We spent the weekend visiting farms, meeting cute animals and evaluating their potential for deliciousness.
All the farms we visited were teeny, and the farmers were the sweetest people, amazingly knowledgeable about their animals and committed to their welfare. Jesse and Desiree at Holiday Brook produce 60 pigs a year, 6 steers, and the most phenomenal maple syrup we’ve ever tasted. Grade D minus, they jokingly called it, but it has endless depth and fantastic complexity. We’ve been cooking with Belted Galloway beef for the last couple of years, but didn’t realize until this weekend how short and shaggy the cows are.
Robert Kennedy has been raising Black Angus cattle on pasture for years. No grain finishing, no organic certification because it would mean he can’t medicate his cows on the rare occasions when they get sick. When we asked why he raises that breed, he responded, “They just have the sweetest faces, it makes me so happy to see them in the field.” His herd is only 7 cattle right now, and he won’t have any beeves till at least next year while he builds the herd again. We can’t wait.
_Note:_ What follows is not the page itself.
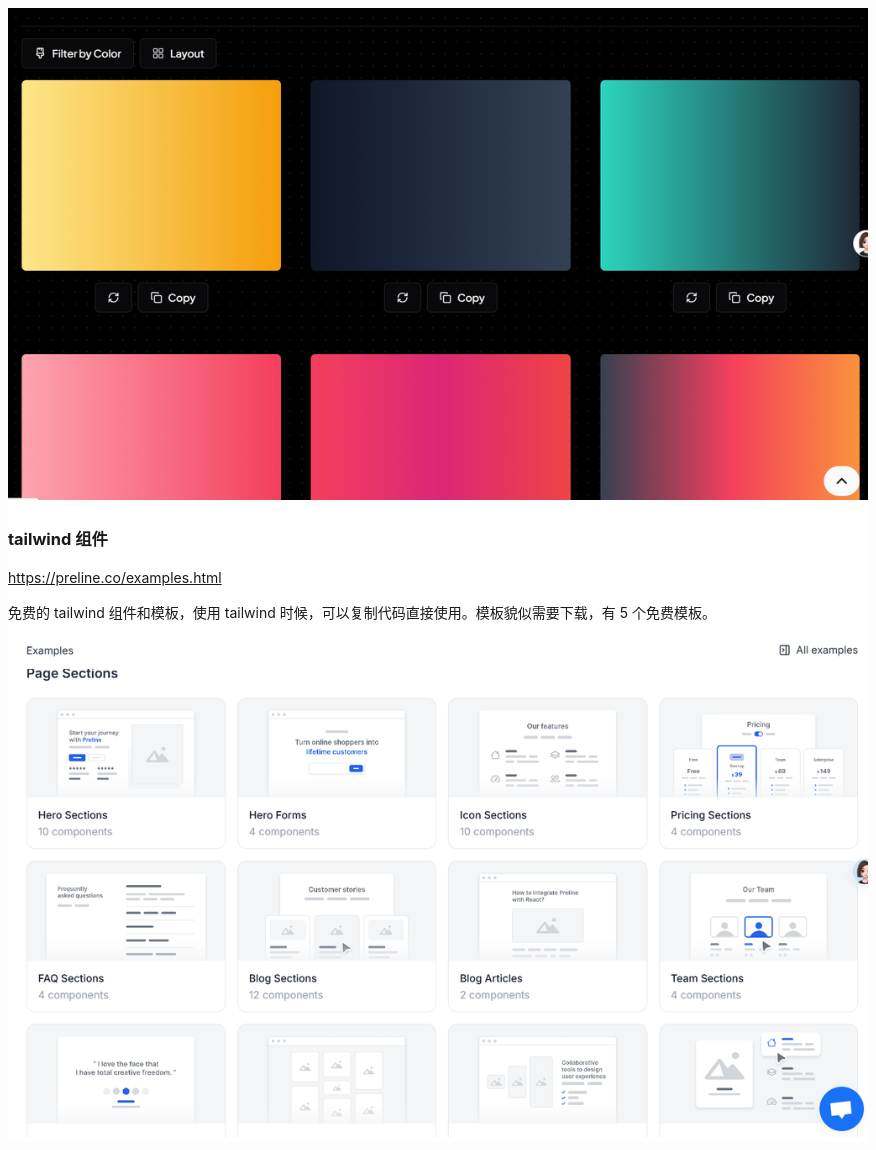 ![Img](/images/杜架的记录与分享%28014期%29.md/img-20241228171054.png)

### tailwind 组件

https://preline.co/examples.html

免费的 tailwind 组件和模板，使用 tailwind 时候，可以复制代码直接使用。模板貌似需要下载，有 5 个免费模板。

![Img](/images/杜架的记录与分享%28014期%29.md/img-20241228165153.png)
All of these farms (except possibly Holiday Brook), are too small to supply any restaurant on their own – Maria Amodei at North Face Farm has a total of 3 pigs and 18 lambs, Michael and Anna at Manda Farm sell maybe 12 Gloucester Old Spots a year, and so on. We’re treating this as an opportunity to work with as many of them as we can, picking up a pig here, a steer there – possibly this is really an opportunity to go crazy making the logistics work, but anything for good meat.
We’re doing a meat-off tonight, tasting all the samples we bought. Results tomorrow.